WHAT IS NEEDED –
Look through the records and copy each line that has "more" in it.

Document images with source code:
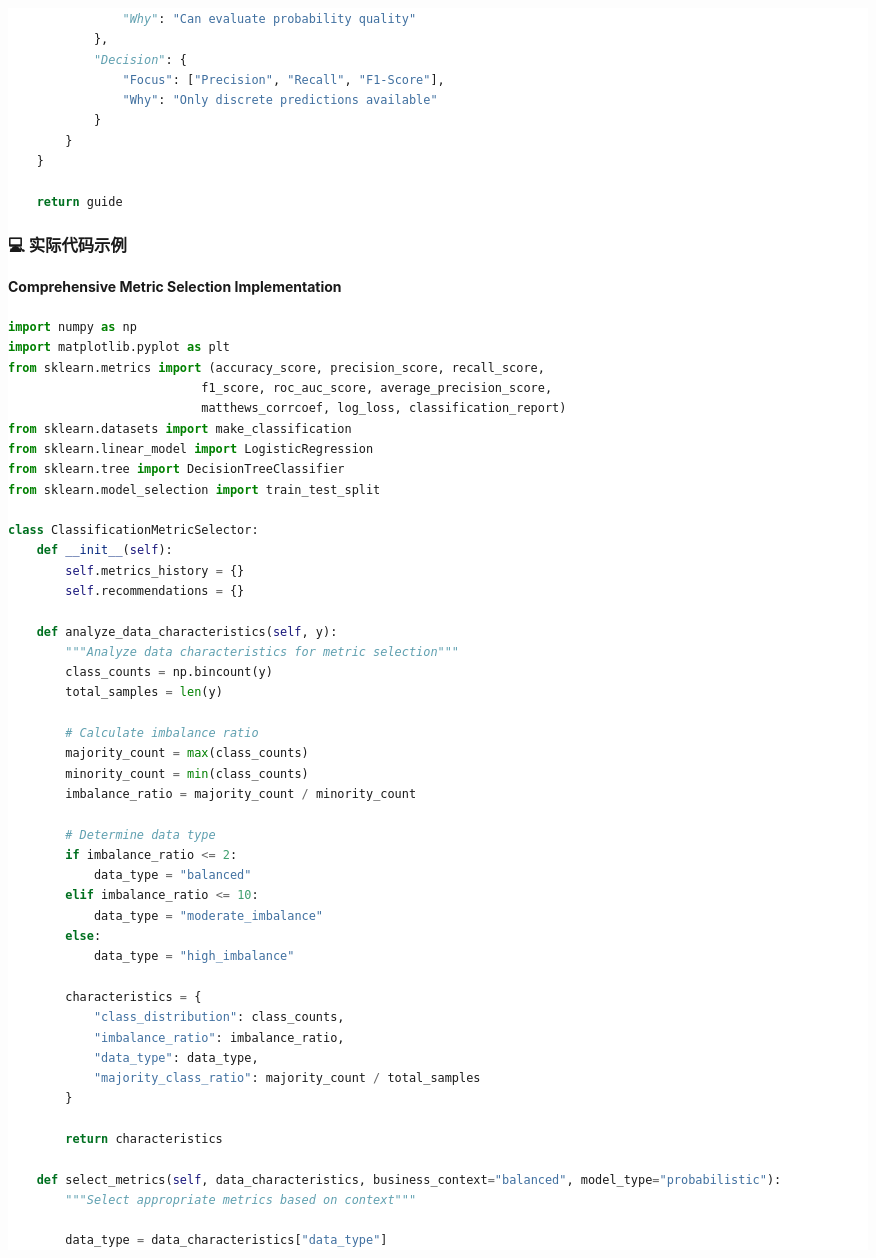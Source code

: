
 ```python
                "Why": "Can evaluate probability quality"
            },
            "Decision": {
                "Focus": ["Precision", "Recall", "F1-Score"],
                "Why": "Only discrete predictions available"
            }
        }
    }
    
    return guide
```

### 💻 实际代码示例

#### Comprehensive Metric Selection Implementation
```python
import numpy as np
import matplotlib.pyplot as plt
from sklearn.metrics import (accuracy_score, precision_score, recall_score, 
                           f1_score, roc_auc_score, average_precision_score,
                           matthews_corrcoef, log_loss, classification_report)
from sklearn.datasets import make_classification
from sklearn.linear_model import LogisticRegression
from sklearn.tree import DecisionTreeClassifier
from sklearn.model_selection import train_test_split

class ClassificationMetricSelector:
    def __init__(self):
        self.metrics_history = {}
        self.recommendations = {}
    
    def analyze_data_characteristics(self, y):
        """Analyze data characteristics for metric selection"""
        class_counts = np.bincount(y)
        total_samples = len(y)
        
        # Calculate imbalance ratio
        majority_count = max(class_counts)
        minority_count = min(class_counts)
        imbalance_ratio = majority_count / minority_count
        
        # Determine data type
        if imbalance_ratio <= 2:
            data_type = "balanced"
        elif imbalance_ratio <= 10:
            data_type = "moderate_imbalance"
        else:
            data_type = "high_imbalance"
        
        characteristics = {
            "class_distribution": class_counts,
            "imbalance_ratio": imbalance_ratio,
            "data_type": data_type,
            "majority_class_ratio": majority_count / total_samples
        }
        
        return characteristics
    
    def select_metrics(self, data_characteristics, business_context="balanced", model_type="probabilistic"):
        """Select appropriate metrics based on context"""
        
        data_type = data_characteristics["data_type"]
```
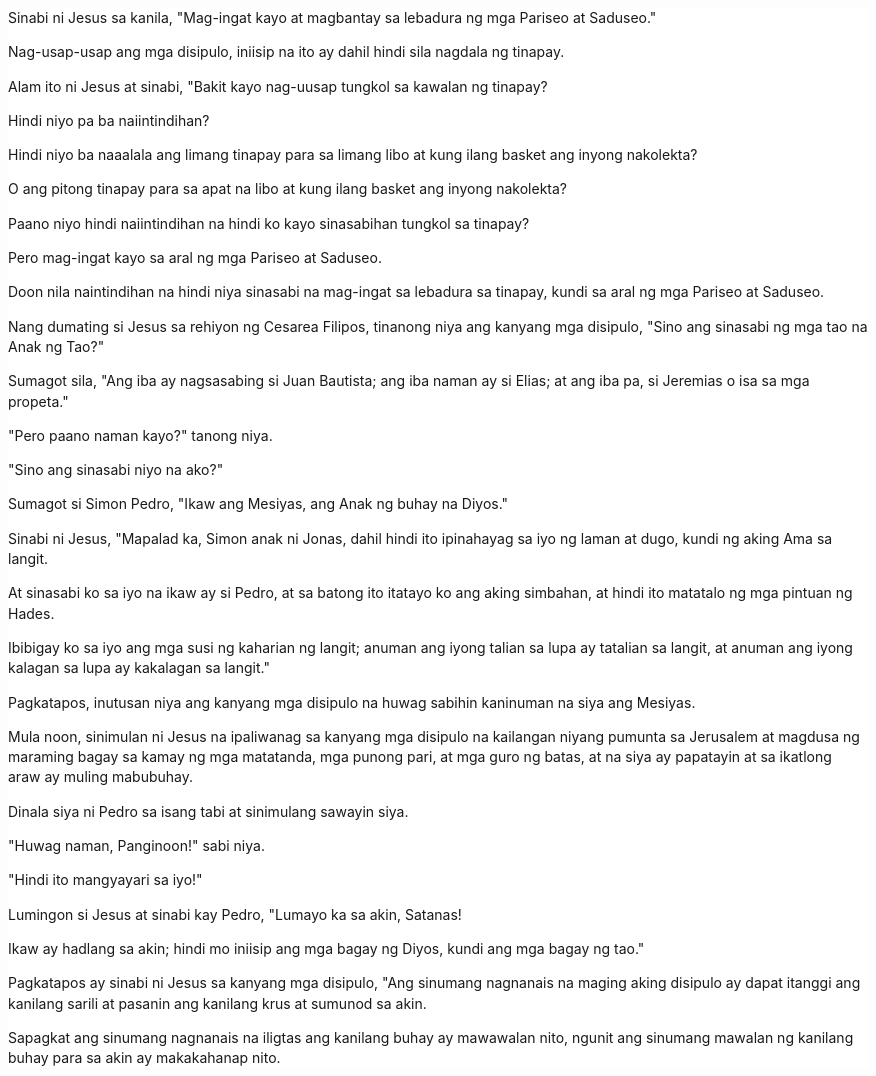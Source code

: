 Sinabi ni Jesus sa kanila, "Mag-ingat kayo at magbantay sa lebadura ng mga Pariseo at Saduseo."

Nag-usap-usap ang mga disipulo, iniisip na ito ay dahil hindi sila nagdala ng tinapay.

Alam ito ni Jesus at sinabi, "Bakit kayo nag-uusap tungkol sa kawalan ng tinapay?

Hindi niyo pa ba naiintindihan?

Hindi niyo ba naaalala ang limang tinapay para sa limang libo at kung ilang basket ang inyong nakolekta?

O ang pitong tinapay para sa apat na libo at kung ilang basket ang inyong nakolekta?

Paano niyo hindi naiintindihan na hindi ko kayo sinasabihan tungkol sa tinapay?

Pero mag-ingat kayo sa aral ng mga Pariseo at Saduseo.

Doon nila naintindihan na hindi niya sinasabi na mag-ingat sa lebadura sa tinapay, kundi sa aral ng mga Pariseo at Saduseo.

Nang dumating si Jesus sa rehiyon ng Cesarea Filipos, tinanong niya ang kanyang mga disipulo, "Sino ang sinasabi ng mga tao na Anak ng Tao?"

Sumagot sila, "Ang iba ay nagsasabing si Juan Bautista; ang iba naman ay si Elias; at ang iba pa, si Jeremias o isa sa mga propeta."

"Pero paano naman kayo?" tanong niya.

"Sino ang sinasabi niyo na ako?"

Sumagot si Simon Pedro, "Ikaw ang Mesiyas, ang Anak ng buhay na Diyos."

Sinabi ni Jesus, "Mapalad ka, Simon anak ni Jonas, dahil hindi ito ipinahayag sa iyo ng laman at dugo, kundi ng aking Ama sa langit.

At sinasabi ko sa iyo na ikaw ay si Pedro, at sa batong ito itatayo ko ang aking simbahan, at hindi ito matatalo ng mga pintuan ng Hades.

Ibibigay ko sa iyo ang mga susi ng kaharian ng langit; anuman ang iyong talian sa lupa ay tatalian sa langit, at anuman ang iyong kalagan sa lupa ay kakalagan sa langit."

Pagkatapos, inutusan niya ang kanyang mga disipulo na huwag sabihin kaninuman na siya ang Mesiyas.

Mula noon, sinimulan ni Jesus na ipaliwanag sa kanyang mga disipulo na kailangan niyang pumunta sa Jerusalem at magdusa ng maraming bagay sa kamay ng mga matatanda, mga punong pari, at mga guro ng batas, at na siya ay papatayin at sa ikatlong araw ay muling mabubuhay.

Dinala siya ni Pedro sa isang tabi at sinimulang sawayin siya.

"Huwag naman, Panginoon!" sabi niya.

"Hindi ito mangyayari sa iyo!"

Lumingon si Jesus at sinabi kay Pedro, "Lumayo ka sa akin, Satanas!

Ikaw ay hadlang sa akin; hindi mo iniisip ang mga bagay ng Diyos, kundi ang mga bagay ng tao."

Pagkatapos ay sinabi ni Jesus sa kanyang mga disipulo, "Ang sinumang nagnanais na maging aking disipulo ay dapat itanggi ang kanilang sarili at pasanin ang kanilang krus at sumunod sa akin.

Sapagkat ang sinumang nagnanais na iligtas ang kanilang buhay ay mawawalan nito, ngunit ang sinumang mawalan ng kanilang buhay para sa akin ay makakahanap nito.
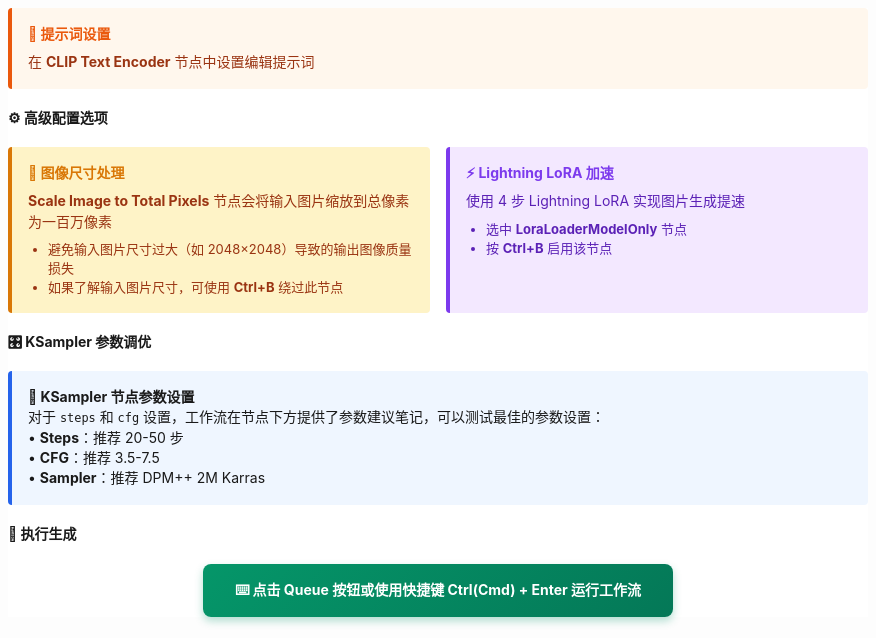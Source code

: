 <div style="background: #fff7ed; border-left: 4px solid #ea580c; padding: 16px; border-radius: 4px;">
<h4 style="color: #ea580c; margin: 0 0 8px 0;">📝 提示词设置</h4>
<p style="margin: 0; color: #9a3412; font-size: 14px;">在 <strong>CLIP Text Encoder</strong> 节点中设置编辑提示词</p>
</div>

</div>

#### ⚙️ 高级配置选项

<div style="display: grid; grid-template-columns: 1fr 1fr; gap: 16px; margin: 16px 0;">

<div style="background: #fef3c7; border-left: 4px solid #d97706; padding: 16px; border-radius: 4px;">
<h4 style="color: #d97706; margin: 0 0 8px 0;">📐 图像尺寸处理</h4>
<p style="margin: 0 0 8px 0; color: #9a3412; font-size: 14px;"><strong>Scale Image to Total Pixels</strong> 节点会将输入图片缩放到总像素为一百万像素</p>
<ul style="margin: 0; padding-left: 20px; color: #9a3412; font-size: 13px;">
  <li>避免输入图片尺寸过大（如 2048×2048）导致的输出图像质量损失</li>
  <li>如果了解输入图片尺寸，可使用 <strong>Ctrl+B</strong> 绕过此节点</li>
</ul>
</div>

<div style="background: #f3e8ff; border-left: 4px solid #7c3aed; padding: 16px; border-radius: 4px;">
<h4 style="color: #7c3aed; margin: 0 0 8px 0;">⚡ Lightning LoRA 加速</h4>
<p style="margin: 0 0 8px 0; color: #5b21b6; font-size: 14px;">使用 4 步 Lightning LoRA 实现图片生成提速</p>
<ul style="margin: 0; padding-left: 20px; color: #5b21b6; font-size: 13px;">
  <li>选中 <strong>LoraLoaderModelOnly</strong> 节点</li>
  <li>按 <strong>Ctrl+B</strong> 启用该节点</li>
</ul>
</div>

</div>

#### 🎛️ KSampler 参数调优

<div style="background: #eff6ff; border-left: 4px solid #2563eb; padding: 16px; margin: 16px 0; border-radius: 4px;">
  <strong>🔧 KSampler 节点参数设置</strong><br>
  对于 <code>steps</code> 和 <code>cfg</code> 设置，工作流在节点下方提供了参数建议笔记，可以测试最佳的参数设置：<br>
  • <strong>Steps</strong>：推荐 20-50 步<br>
  • <strong>CFG</strong>：推荐 3.5-7.5<br>
  • <strong>Sampler</strong>：推荐 DPM++ 2M Karras
</div>

#### 🚀 执行生成

<div style="text-align: center; margin: 20px 0;">
  <div style="background: linear-gradient(135deg, #059669, #047857); color: white; padding: 16px 32px; border-radius: 8px; display: inline-block; box-shadow: 0 4px 8px rgba(5, 150, 105, 0.3);">
    <strong>⌨️ 点击 Queue 按钮或使用快捷键 Ctrl(Cmd) + Enter 运行工作流</strong>
  </div>
</div>
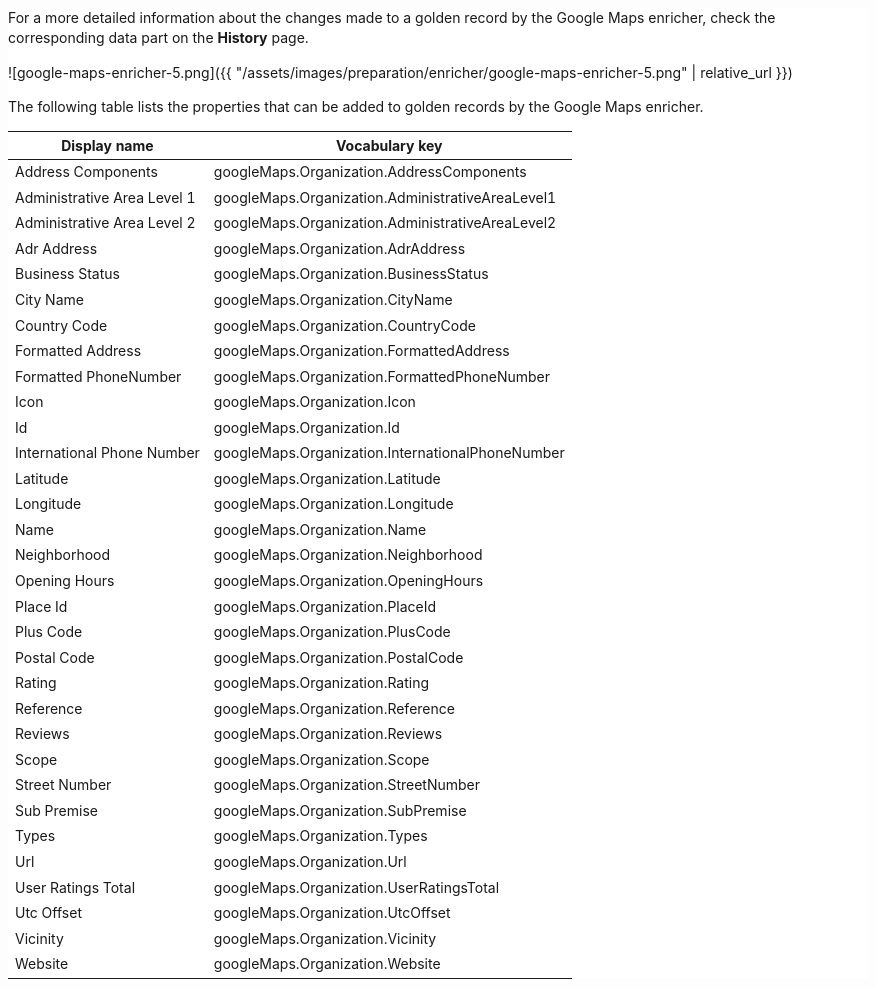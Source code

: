 For a more detailed information about the changes made to a golden record by the Google Maps enricher, check the corresponding data part on the **History** page.

![google-maps-enricher-5.png]({{ "/assets/images/preparation/enricher/google-maps-enricher-5.png" | relative_url }})

The following table lists the properties that can be added to golden records by the Google Maps enricher.

| Display name | Vocabulary key |
|--|--|
| Address Components | googleMaps.Organization.AddressComponents |
| Administrative Area Level 1 | googleMaps.Organization.AdministrativeAreaLevel1 |
| Administrative Area Level 2 | googleMaps.Organization.AdministrativeAreaLevel2 |
| Adr Address | googleMaps.Organization.AdrAddress |
| Business Status | googleMaps.Organization.BusinessStatus |
| City Name | googleMaps.Organization.CityName |
| Country Code | googleMaps.Organization.CountryCode |
| Formatted Address | googleMaps.Organization.FormattedAddress |
| Formatted PhoneNumber | googleMaps.Organization.FormattedPhoneNumber |
| Icon | googleMaps.Organization.Icon |
| Id | googleMaps.Organization.Id |
| International Phone Number | googleMaps.Organization.InternationalPhoneNumber |
| Latitude | googleMaps.Organization.Latitude |
| Longitude | googleMaps.Organization.Longitude |
| Name | googleMaps.Organization.Name |
| Neighborhood | googleMaps.Organization.Neighborhood |
| Opening Hours | googleMaps.Organization.OpeningHours |
| Place Id | googleMaps.Organization.PlaceId |
| Plus Code | googleMaps.Organization.PlusCode |
| Postal Code | googleMaps.Organization.PostalCode |
| Rating | googleMaps.Organization.Rating |
| Reference | googleMaps.Organization.Reference |
| Reviews | googleMaps.Organization.Reviews |
| Scope | googleMaps.Organization.Scope |
| Street Number | googleMaps.Organization.StreetNumber |
| Sub Premise | googleMaps.Organization.SubPremise |
| Types | googleMaps.Organization.Types |
| Url | googleMaps.Organization.Url |
| User Ratings Total | googleMaps.Organization.UserRatingsTotal |
| Utc Offset | googleMaps.Organization.UtcOffset |
| Vicinity | googleMaps.Organization.Vicinity |
| Website | googleMaps.Organization.Website |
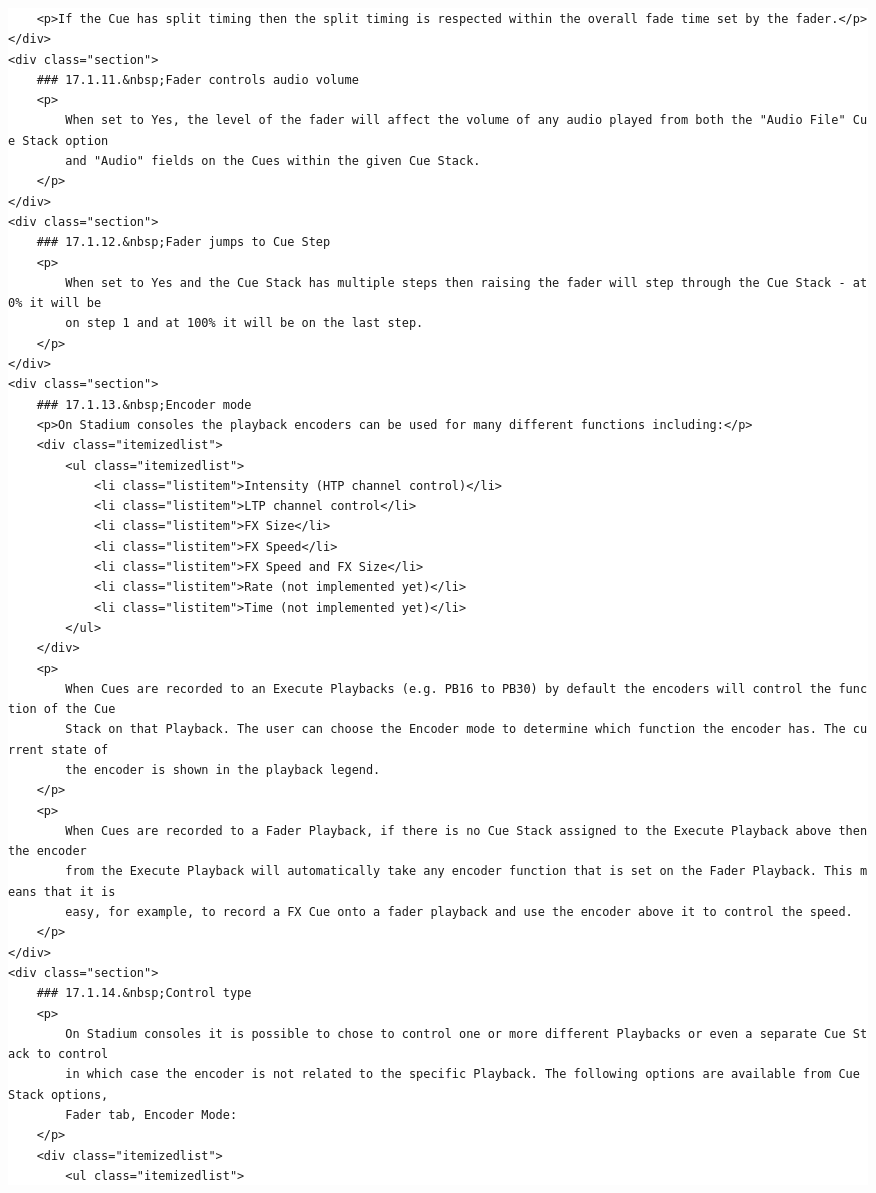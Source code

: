         <p>If the Cue has split timing then the split timing is respected within the overall fade time set by the fader.</p>
    </div>
    <div class="section">
        ### 17.1.11.&nbsp;Fader controls audio volume
        <p>
            When set to Yes, the level of the fader will affect the volume of any audio played from both the "Audio File" Cue Stack option
            and "Audio" fields on the Cues within the given Cue Stack.
        </p>
    </div>
    <div class="section">
        ### 17.1.12.&nbsp;Fader jumps to Cue Step
        <p>
            When set to Yes and the Cue Stack has multiple steps then raising the fader will step through the Cue Stack - at 0% it will be
            on step 1 and at 100% it will be on the last step.
        </p>
    </div>
    <div class="section">
        ### 17.1.13.&nbsp;Encoder mode
        <p>On Stadium consoles the playback encoders can be used for many different functions including:</p>
        <div class="itemizedlist">
            <ul class="itemizedlist">
                <li class="listitem">Intensity (HTP channel control)</li>
                <li class="listitem">LTP channel control</li>
                <li class="listitem">FX Size</li>
                <li class="listitem">FX Speed</li>
                <li class="listitem">FX Speed and FX Size</li>
                <li class="listitem">Rate (not implemented yet)</li>
                <li class="listitem">Time (not implemented yet)</li>
            </ul>
        </div>
        <p>
            When Cues are recorded to an Execute Playbacks (e.g. PB16 to PB30) by default the encoders will control the function of the Cue
            Stack on that Playback. The user can choose the Encoder mode to determine which function the encoder has. The current state of
            the encoder is shown in the playback legend.
        </p>
        <p>
            When Cues are recorded to a Fader Playback, if there is no Cue Stack assigned to the Execute Playback above then the encoder
            from the Execute Playback will automatically take any encoder function that is set on the Fader Playback. This means that it is
            easy, for example, to record a FX Cue onto a fader playback and use the encoder above it to control the speed.
        </p>
    </div>
    <div class="section">
        ### 17.1.14.&nbsp;Control type
        <p>
            On Stadium consoles it is possible to chose to control one or more different Playbacks or even a separate Cue Stack to control
            in which case the encoder is not related to the specific Playback. The following options are available from Cue Stack options,
            Fader tab, Encoder Mode:
        </p>
        <div class="itemizedlist">
            <ul class="itemizedlist">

ANSWER SECTION –
: For a more detailed information about the changes made to a golden record by the Google Maps enricher, check the corresponding data part on the **History** page.
            On Stadium consoles it is possible to chose to control one or more different Playbacks or even a separate Cue Stack to control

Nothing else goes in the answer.